Publié le 28 février 2013 par Hesperide @IsaBauthian

Mot-clef du jour : « j’veux du nulcle »

Allez, je relance un peu les posts réguliers, on y croit.
Et comme mon taff ne suffit pas pour ça, que je suis un peu revenue du « je raconte ma vie sur le Web sous forme de petits râlages hohoho », et que ça me gonfle d’écrire des trucs chiadés juste pour le blog, je vais parler des autres.
Ça ne sera pas forcément de grandes œuvres, mais de celles dont j’ai envie de dire : « C’est trop bien, il FAUT l’avoir vu » (alors que je suis la première à pester contre les gens qui disent ça, persuadée qu’aucune œuvre ne doit absolument être vue, mais comme je vais essayer de présenter des trucs un peu originaux, je m’accorde une dérogation).

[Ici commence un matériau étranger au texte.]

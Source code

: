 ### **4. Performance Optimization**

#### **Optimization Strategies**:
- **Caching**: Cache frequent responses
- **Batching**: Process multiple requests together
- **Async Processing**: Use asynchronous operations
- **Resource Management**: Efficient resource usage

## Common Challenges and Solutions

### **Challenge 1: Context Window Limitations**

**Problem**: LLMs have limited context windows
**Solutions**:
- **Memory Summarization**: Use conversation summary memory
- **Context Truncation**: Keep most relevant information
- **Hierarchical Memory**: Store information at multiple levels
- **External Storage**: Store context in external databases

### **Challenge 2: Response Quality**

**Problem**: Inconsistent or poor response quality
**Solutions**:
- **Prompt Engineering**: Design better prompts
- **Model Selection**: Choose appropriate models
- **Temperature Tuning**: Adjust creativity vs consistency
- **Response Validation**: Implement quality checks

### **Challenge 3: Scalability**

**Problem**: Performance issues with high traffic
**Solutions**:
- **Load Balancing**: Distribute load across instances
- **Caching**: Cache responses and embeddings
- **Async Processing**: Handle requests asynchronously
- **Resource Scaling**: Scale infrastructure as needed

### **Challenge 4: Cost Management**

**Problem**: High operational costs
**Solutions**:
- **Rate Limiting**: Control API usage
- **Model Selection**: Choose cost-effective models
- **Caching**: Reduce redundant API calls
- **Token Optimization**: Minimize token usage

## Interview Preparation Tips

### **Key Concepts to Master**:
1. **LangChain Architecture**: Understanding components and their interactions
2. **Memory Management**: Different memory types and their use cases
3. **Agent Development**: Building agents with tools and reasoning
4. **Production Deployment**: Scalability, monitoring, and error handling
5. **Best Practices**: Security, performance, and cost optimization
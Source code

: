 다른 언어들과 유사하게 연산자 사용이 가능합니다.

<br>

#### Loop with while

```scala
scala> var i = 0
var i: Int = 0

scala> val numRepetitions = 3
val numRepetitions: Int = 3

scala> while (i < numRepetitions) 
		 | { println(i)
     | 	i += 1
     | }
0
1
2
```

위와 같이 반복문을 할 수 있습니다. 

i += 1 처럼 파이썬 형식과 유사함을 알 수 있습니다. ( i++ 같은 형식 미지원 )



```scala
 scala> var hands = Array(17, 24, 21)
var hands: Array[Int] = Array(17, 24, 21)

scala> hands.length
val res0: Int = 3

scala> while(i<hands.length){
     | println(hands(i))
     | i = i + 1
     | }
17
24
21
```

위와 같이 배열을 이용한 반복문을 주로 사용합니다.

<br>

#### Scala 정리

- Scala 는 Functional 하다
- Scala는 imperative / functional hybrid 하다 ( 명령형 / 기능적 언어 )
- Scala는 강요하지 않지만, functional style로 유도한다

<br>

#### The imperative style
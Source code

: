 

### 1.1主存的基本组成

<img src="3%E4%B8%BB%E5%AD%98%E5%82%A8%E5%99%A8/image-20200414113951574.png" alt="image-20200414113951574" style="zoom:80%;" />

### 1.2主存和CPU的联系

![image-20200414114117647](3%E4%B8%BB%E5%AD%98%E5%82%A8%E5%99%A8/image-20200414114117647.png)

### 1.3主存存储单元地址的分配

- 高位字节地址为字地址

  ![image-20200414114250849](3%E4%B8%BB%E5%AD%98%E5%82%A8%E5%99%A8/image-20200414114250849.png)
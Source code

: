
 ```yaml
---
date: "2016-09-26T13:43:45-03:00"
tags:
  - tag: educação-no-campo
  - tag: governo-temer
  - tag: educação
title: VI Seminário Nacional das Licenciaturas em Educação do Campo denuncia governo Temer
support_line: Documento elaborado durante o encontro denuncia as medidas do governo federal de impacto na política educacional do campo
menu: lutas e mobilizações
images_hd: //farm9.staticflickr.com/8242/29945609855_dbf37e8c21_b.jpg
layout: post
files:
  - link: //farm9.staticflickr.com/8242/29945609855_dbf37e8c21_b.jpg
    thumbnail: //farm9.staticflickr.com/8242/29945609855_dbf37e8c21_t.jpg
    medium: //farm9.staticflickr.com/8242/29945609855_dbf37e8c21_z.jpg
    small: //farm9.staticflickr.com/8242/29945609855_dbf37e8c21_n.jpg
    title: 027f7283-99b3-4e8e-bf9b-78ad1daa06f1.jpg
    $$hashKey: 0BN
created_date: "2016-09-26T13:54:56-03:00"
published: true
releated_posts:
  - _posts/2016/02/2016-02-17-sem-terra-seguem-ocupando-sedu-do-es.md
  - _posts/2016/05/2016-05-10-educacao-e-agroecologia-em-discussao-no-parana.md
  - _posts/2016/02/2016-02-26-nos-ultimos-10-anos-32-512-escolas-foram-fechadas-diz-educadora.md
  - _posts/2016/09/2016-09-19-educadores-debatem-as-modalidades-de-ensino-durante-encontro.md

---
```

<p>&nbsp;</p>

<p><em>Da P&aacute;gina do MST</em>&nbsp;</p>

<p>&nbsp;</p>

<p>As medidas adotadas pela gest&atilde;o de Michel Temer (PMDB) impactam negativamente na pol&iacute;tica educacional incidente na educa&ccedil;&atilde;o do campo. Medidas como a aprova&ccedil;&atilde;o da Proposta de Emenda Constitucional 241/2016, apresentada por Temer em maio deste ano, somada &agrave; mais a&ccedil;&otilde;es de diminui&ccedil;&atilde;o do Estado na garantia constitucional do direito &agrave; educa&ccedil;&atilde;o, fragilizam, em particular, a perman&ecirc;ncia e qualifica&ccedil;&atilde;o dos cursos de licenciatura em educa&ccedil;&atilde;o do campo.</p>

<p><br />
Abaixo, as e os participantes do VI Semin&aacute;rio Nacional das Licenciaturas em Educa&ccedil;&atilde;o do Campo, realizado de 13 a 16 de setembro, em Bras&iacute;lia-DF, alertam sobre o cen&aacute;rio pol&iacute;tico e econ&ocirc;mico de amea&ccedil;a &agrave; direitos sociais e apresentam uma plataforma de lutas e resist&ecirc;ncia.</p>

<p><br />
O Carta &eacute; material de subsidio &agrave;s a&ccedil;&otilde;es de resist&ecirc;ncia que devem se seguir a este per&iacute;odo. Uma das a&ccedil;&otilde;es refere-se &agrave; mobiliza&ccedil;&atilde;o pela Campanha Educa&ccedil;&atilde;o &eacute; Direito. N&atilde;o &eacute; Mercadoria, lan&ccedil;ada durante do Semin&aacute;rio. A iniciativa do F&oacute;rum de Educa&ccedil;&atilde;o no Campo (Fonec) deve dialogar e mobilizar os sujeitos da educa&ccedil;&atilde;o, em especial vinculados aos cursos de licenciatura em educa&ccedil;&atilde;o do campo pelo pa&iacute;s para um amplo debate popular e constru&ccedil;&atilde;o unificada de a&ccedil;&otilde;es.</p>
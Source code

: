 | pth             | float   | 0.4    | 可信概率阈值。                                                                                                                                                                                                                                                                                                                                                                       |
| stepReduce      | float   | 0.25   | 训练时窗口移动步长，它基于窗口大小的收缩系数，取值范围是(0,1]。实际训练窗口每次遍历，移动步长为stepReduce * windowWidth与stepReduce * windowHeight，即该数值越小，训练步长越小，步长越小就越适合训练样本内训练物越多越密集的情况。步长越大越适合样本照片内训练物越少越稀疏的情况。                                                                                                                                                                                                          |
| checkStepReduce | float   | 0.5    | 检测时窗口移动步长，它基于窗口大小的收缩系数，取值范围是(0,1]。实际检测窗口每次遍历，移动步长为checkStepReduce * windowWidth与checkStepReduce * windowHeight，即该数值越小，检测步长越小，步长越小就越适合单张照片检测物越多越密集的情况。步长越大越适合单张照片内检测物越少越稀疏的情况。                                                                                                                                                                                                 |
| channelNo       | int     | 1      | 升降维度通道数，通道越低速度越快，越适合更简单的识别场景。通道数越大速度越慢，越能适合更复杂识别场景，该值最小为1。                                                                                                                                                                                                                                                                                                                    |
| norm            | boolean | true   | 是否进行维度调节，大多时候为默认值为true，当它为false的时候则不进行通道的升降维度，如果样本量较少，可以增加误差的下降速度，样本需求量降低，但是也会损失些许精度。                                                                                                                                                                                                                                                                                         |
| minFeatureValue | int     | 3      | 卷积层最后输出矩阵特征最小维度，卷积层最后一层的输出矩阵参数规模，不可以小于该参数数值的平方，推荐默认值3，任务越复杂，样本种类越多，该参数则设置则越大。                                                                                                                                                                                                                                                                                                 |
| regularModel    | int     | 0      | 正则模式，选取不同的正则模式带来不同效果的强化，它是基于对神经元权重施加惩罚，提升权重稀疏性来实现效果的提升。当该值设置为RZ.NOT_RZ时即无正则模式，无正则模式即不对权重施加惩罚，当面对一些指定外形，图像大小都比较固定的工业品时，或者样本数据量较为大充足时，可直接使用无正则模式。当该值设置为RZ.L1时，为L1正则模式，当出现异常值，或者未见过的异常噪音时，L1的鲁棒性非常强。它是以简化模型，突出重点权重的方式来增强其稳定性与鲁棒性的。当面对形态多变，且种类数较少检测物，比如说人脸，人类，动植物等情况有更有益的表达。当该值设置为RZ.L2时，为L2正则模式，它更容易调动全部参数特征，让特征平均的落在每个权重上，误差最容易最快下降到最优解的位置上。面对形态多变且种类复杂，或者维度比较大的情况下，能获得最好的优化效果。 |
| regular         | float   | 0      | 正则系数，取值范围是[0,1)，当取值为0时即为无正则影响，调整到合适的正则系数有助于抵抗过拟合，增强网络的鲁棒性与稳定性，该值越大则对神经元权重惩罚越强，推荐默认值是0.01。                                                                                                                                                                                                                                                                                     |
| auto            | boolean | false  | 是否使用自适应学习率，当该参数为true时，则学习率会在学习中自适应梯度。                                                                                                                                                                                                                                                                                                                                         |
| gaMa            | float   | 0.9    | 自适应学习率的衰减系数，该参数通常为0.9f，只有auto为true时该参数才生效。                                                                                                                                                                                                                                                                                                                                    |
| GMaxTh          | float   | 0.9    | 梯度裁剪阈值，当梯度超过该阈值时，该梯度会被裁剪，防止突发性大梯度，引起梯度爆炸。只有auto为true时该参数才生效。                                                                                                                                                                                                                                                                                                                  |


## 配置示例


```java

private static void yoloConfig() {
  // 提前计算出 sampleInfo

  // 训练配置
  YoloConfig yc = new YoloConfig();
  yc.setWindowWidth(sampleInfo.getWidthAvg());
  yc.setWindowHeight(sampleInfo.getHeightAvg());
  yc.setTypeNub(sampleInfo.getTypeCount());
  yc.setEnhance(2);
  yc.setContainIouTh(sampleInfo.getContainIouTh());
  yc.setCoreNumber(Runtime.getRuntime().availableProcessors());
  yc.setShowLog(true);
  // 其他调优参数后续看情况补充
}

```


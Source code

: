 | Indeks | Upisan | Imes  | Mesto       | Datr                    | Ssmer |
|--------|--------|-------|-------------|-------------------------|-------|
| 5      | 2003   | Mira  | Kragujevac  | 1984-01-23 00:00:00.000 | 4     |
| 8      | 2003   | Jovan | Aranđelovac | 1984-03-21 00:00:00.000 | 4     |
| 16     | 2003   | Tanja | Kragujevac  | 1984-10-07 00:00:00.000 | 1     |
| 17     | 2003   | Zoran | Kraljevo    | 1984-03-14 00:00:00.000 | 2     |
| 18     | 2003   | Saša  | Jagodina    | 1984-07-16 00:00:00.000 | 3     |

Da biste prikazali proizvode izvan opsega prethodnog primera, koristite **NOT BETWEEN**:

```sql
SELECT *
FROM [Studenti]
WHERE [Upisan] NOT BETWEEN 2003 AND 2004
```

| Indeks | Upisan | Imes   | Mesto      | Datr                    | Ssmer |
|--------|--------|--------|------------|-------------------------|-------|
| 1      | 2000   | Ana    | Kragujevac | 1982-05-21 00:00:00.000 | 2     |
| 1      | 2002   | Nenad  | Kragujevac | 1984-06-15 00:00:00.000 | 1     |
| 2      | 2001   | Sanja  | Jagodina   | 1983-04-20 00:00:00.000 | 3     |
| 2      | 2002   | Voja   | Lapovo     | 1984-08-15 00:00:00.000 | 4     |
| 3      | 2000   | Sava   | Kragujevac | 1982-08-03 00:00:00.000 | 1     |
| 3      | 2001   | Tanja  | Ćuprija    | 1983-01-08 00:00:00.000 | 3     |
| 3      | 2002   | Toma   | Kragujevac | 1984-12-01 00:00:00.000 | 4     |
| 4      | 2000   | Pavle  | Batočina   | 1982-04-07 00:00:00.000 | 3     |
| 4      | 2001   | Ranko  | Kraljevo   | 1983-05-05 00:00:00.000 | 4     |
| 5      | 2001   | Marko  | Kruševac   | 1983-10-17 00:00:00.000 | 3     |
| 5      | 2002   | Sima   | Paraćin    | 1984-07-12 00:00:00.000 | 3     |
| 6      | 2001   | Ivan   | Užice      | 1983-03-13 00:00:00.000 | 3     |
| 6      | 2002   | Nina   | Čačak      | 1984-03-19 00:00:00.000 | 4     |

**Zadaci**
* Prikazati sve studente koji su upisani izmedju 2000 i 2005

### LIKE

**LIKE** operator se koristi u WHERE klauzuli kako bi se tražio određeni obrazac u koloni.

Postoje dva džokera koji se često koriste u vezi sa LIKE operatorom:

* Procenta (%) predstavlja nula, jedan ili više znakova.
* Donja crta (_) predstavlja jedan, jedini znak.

Il s’agit en tout cas de choses qui m’ont beaucoup apporté, que ce soit artistiquement, professionnellement, personnellement ou humainement, et c’est selon cet axe que je vais les présenter (amateurs de critiques chiadées comme il faut, passez votre chemin, ou allez voir vous mêmes les œuvres pour vous forger votre propre opinion).

Et je commence avec une série britannique, The Hour.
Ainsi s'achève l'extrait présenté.